··· DATA SUPPLIED ···

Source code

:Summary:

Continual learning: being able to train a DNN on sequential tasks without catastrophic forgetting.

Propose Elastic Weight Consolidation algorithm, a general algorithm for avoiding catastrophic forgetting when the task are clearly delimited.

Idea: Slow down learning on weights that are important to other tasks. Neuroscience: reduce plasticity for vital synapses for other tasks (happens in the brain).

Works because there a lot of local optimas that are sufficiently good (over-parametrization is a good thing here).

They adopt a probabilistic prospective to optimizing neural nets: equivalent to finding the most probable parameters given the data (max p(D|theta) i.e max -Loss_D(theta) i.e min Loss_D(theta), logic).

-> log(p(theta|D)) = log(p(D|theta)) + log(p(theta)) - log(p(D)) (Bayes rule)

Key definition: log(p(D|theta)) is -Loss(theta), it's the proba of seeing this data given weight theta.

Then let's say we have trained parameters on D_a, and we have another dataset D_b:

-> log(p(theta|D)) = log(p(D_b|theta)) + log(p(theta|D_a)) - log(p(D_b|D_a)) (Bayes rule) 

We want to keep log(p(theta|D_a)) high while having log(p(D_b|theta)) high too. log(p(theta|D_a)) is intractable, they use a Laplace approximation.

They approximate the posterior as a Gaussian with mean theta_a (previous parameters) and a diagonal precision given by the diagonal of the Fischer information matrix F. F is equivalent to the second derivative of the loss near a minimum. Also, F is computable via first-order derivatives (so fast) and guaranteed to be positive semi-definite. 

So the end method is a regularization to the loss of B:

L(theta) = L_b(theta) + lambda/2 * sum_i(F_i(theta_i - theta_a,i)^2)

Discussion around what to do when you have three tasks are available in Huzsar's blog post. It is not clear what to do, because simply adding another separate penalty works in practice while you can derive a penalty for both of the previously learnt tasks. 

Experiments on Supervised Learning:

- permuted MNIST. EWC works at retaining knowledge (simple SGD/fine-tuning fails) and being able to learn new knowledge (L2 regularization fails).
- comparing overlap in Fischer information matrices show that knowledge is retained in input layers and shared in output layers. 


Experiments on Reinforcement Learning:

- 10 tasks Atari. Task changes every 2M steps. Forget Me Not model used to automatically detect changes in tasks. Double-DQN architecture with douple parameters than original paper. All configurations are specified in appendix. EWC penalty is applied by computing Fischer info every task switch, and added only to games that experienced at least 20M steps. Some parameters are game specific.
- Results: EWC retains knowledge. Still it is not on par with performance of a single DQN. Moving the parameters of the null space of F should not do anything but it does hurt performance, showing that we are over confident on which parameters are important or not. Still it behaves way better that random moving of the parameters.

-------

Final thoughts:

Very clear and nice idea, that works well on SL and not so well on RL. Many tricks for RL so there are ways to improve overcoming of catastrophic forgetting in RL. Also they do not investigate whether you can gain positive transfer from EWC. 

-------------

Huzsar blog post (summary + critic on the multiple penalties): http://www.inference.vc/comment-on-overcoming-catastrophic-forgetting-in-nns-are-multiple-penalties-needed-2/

···

#### EXERCISE DETAILS
Could you set down, exactly as written, the lines above between the one holding "They approximate the" and the one holding "L(theta) = L_b(theta)", inclusive, and nothing more?

#### EXERCISE SOLUTION
They approximate the posterior as a Gaussian with mean theta_a (previous parameters) and a diagonal precision given by the diagonal of the Fischer information matrix F. F is equivalent to the second derivative of the loss near a minimum. Also, F is computable via first-order derivatives (so fast) and guaranteed to be positive semi-definite. 

So the end method is a regularization to the loss of B:

L(theta) = L_b(theta) + lambda/2 * sum_i(F_i(theta_i - theta_a,i)^2)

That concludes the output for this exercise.